Dataset entries -

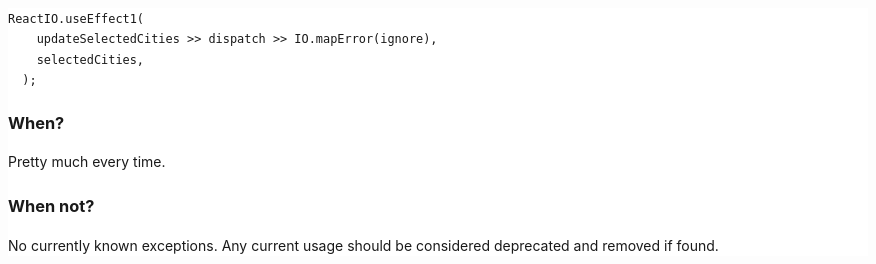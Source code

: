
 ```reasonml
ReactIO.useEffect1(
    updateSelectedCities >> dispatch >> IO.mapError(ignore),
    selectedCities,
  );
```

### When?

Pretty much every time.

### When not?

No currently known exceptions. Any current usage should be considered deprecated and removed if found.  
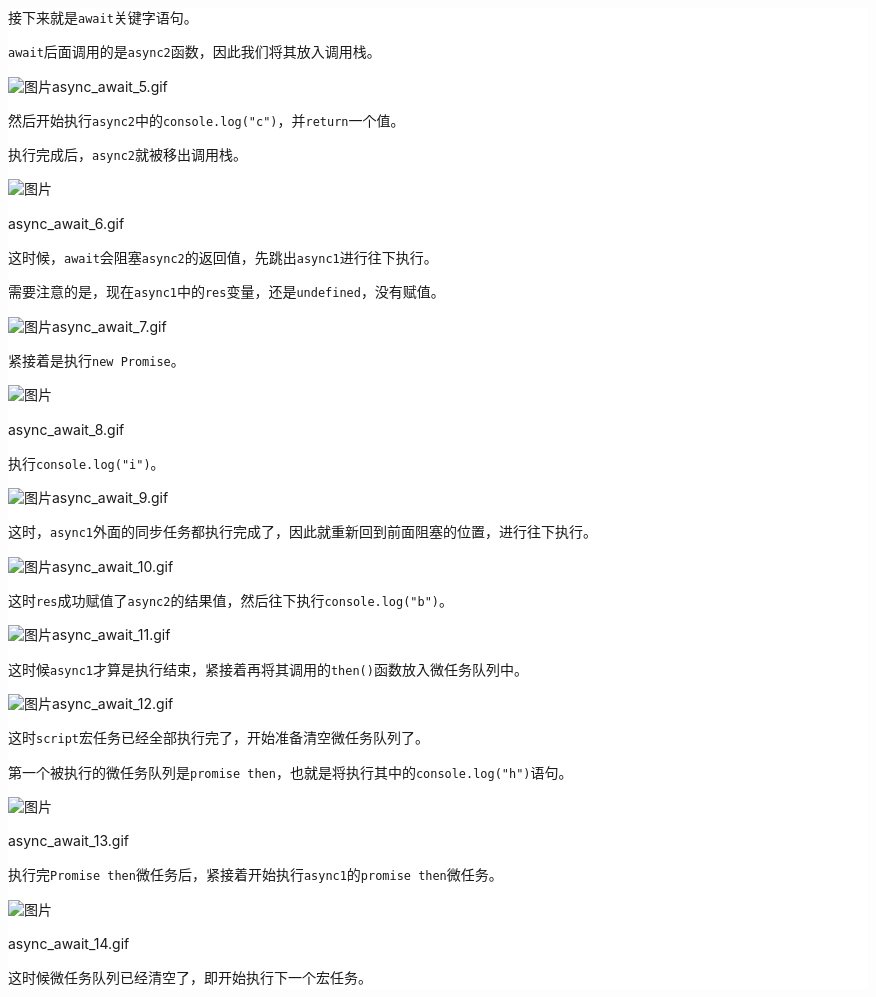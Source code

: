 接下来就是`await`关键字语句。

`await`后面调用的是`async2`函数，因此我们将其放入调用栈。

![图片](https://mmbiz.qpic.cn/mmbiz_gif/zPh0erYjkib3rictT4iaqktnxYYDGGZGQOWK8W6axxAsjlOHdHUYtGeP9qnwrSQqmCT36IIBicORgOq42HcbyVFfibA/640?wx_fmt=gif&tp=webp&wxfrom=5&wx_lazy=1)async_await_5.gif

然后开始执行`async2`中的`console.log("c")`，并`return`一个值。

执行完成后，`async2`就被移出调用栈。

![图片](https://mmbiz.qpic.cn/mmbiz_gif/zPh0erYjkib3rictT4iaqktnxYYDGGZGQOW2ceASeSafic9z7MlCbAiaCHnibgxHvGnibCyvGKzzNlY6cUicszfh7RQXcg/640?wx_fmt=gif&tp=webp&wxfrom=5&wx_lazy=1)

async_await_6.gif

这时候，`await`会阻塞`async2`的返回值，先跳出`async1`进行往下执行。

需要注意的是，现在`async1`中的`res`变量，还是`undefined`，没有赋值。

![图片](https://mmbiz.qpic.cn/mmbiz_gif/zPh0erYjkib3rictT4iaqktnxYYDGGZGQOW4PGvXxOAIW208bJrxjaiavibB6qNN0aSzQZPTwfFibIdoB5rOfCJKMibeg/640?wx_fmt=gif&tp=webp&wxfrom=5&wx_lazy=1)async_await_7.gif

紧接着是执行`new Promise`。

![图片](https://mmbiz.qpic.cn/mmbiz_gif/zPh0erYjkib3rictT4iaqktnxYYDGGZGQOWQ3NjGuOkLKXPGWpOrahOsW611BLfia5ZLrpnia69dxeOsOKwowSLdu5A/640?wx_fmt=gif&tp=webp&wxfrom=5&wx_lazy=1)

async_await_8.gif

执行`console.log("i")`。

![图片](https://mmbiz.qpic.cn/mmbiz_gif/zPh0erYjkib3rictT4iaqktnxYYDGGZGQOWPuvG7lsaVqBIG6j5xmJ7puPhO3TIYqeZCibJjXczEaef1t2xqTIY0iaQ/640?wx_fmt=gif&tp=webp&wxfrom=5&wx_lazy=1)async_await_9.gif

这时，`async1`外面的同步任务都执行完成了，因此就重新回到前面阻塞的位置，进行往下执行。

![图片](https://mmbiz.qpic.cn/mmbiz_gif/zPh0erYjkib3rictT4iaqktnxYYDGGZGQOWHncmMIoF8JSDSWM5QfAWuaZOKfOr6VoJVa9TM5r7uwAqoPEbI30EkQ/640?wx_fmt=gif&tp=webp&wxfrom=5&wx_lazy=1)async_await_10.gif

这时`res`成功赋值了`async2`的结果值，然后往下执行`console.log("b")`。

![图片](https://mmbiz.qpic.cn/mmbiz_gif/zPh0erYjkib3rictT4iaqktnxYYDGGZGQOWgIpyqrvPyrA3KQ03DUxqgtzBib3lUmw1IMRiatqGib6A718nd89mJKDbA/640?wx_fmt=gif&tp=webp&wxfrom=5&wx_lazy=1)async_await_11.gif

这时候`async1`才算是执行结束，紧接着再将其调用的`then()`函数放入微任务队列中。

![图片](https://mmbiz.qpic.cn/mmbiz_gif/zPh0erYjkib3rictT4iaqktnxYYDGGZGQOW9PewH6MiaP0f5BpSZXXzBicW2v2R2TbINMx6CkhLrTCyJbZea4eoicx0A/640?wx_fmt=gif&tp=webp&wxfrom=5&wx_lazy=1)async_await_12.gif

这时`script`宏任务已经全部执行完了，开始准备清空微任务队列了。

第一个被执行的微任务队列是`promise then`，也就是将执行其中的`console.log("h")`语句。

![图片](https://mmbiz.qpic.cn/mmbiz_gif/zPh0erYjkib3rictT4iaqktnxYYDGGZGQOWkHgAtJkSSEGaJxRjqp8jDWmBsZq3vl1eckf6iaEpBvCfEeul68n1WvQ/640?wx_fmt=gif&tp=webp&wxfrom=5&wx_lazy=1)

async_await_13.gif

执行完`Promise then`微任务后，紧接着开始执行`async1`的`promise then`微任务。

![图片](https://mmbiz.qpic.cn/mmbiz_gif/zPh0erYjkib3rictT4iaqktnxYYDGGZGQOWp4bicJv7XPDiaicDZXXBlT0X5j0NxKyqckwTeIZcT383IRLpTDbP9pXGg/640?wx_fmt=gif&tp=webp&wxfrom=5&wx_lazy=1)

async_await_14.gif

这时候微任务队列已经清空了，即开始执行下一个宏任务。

Your instructions -
Do not include images; quote all of the entries above exactly.

Output of the task -
Source code

:
 ```reasonml
ReactIO.useEffect1(
    updateSelectedCities >> dispatch >> IO.mapError(ignore),
    selectedCities,
  );
```

### When?

Pretty much every time.

### When not?

No currently known exceptions. Any current usage should be considered deprecated and removed if found.  
Source code

: 接下来就是`await`关键字语句。

`await`后面调用的是`async2`函数，因此我们将其放入调用栈。

![图片](https://mmbiz.qpic.cn/mmbiz_gif/zPh0erYjkib3rictT4iaqktnxYYDGGZGQOWK8W6axxAsjlOHdHUYtGeP9qnwrSQqmCT36IIBicORgOq42HcbyVFfibA/640?wx_fmt=gif&tp=webp&wxfrom=5&wx_lazy=1)async_await_5.gif

然后开始执行`async2`中的`console.log("c")`，并`return`一个值。

执行完成后，`async2`就被移出调用栈。

![图片](https://mmbiz.qpic.cn/mmbiz_gif/zPh0erYjkib3rictT4iaqktnxYYDGGZGQOW2ceASeSafic9z7MlCbAiaCHnibgxHvGnibCyvGKzzNlY6cUicszfh7RQXcg/640?wx_fmt=gif&tp=webp&wxfrom=5&wx_lazy=1)

async_await_6.gif

这时候，`await`会阻塞`async2`的返回值，先跳出`async1`进行往下执行。

需要注意的是，现在`async1`中的`res`变量，还是`undefined`，没有赋值。

![图片](https://mmbiz.qpic.cn/mmbiz_gif/zPh0erYjkib3rictT4iaqktnxYYDGGZGQOW4PGvXxOAIW208bJrxjaiavibB6qNN0aSzQZPTwfFibIdoB5rOfCJKMibeg/640?wx_fmt=gif&tp=webp&wxfrom=5&wx_lazy=1)async_await_7.gif

紧接着是执行`new Promise`。

![图片](https://mmbiz.qpic.cn/mmbiz_gif/zPh0erYjkib3rictT4iaqktnxYYDGGZGQOWQ3NjGuOkLKXPGWpOrahOsW611BLfia5ZLrpnia69dxeOsOKwowSLdu5A/640?wx_fmt=gif&tp=webp&wxfrom=5&wx_lazy=1)

async_await_8.gif

执行`console.log("i")`。

![图片](https://mmbiz.qpic.cn/mmbiz_gif/zPh0erYjkib3rictT4iaqktnxYYDGGZGQOWPuvG7lsaVqBIG6j5xmJ7puPhO3TIYqeZCibJjXczEaef1t2xqTIY0iaQ/640?wx_fmt=gif&tp=webp&wxfrom=5&wx_lazy=1)async_await_9.gif

这时，`async1`外面的同步任务都执行完成了，因此就重新回到前面阻塞的位置，进行往下执行。

![图片](https://mmbiz.qpic.cn/mmbiz_gif/zPh0erYjkib3rictT4iaqktnxYYDGGZGQOWHncmMIoF8JSDSWM5QfAWuaZOKfOr6VoJVa9TM5r7uwAqoPEbI30EkQ/640?wx_fmt=gif&tp=webp&wxfrom=5&wx_lazy=1)async_await_10.gif

这时`res`成功赋值了`async2`的结果值，然后往下执行`console.log("b")`。

![图片](https://mmbiz.qpic.cn/mmbiz_gif/zPh0erYjkib3rictT4iaqktnxYYDGGZGQOWgIpyqrvPyrA3KQ03DUxqgtzBib3lUmw1IMRiatqGib6A718nd89mJKDbA/640?wx_fmt=gif&tp=webp&wxfrom=5&wx_lazy=1)async_await_11.gif

这时候`async1`才算是执行结束，紧接着再将其调用的`then()`函数放入微任务队列中。

![图片](https://mmbiz.qpic.cn/mmbiz_gif/zPh0erYjkib3rictT4iaqktnxYYDGGZGQOW9PewH6MiaP0f5BpSZXXzBicW2v2R2TbINMx6CkhLrTCyJbZea4eoicx0A/640?wx_fmt=gif&tp=webp&wxfrom=5&wx_lazy=1)async_await_12.gif

这时`script`宏任务已经全部执行完了，开始准备清空微任务队列了。

第一个被执行的微任务队列是`promise then`，也就是将执行其中的`console.log("h")`语句。

![图片](https://mmbiz.qpic.cn/mmbiz_gif/zPh0erYjkib3rictT4iaqktnxYYDGGZGQOWkHgAtJkSSEGaJxRjqp8jDWmBsZq3vl1eckf6iaEpBvCfEeul68n1WvQ/640?wx_fmt=gif&tp=webp&wxfrom=5&wx_lazy=1)

async_await_13.gif

执行完`Promise then`微任务后，紧接着开始执行`async1`的`promise then`微任务。

![图片](https://mmbiz.qpic.cn/mmbiz_gif/zPh0erYjkib3rictT4iaqktnxYYDGGZGQOWp4bicJv7XPDiaicDZXXBlT0X5j0NxKyqckwTeIZcT383IRLpTDbP9pXGg/640?wx_fmt=gif&tp=webp&wxfrom=5&wx_lazy=1)

async_await_14.gif

这时候微任务队列已经清空了，即开始执行下一个宏任务。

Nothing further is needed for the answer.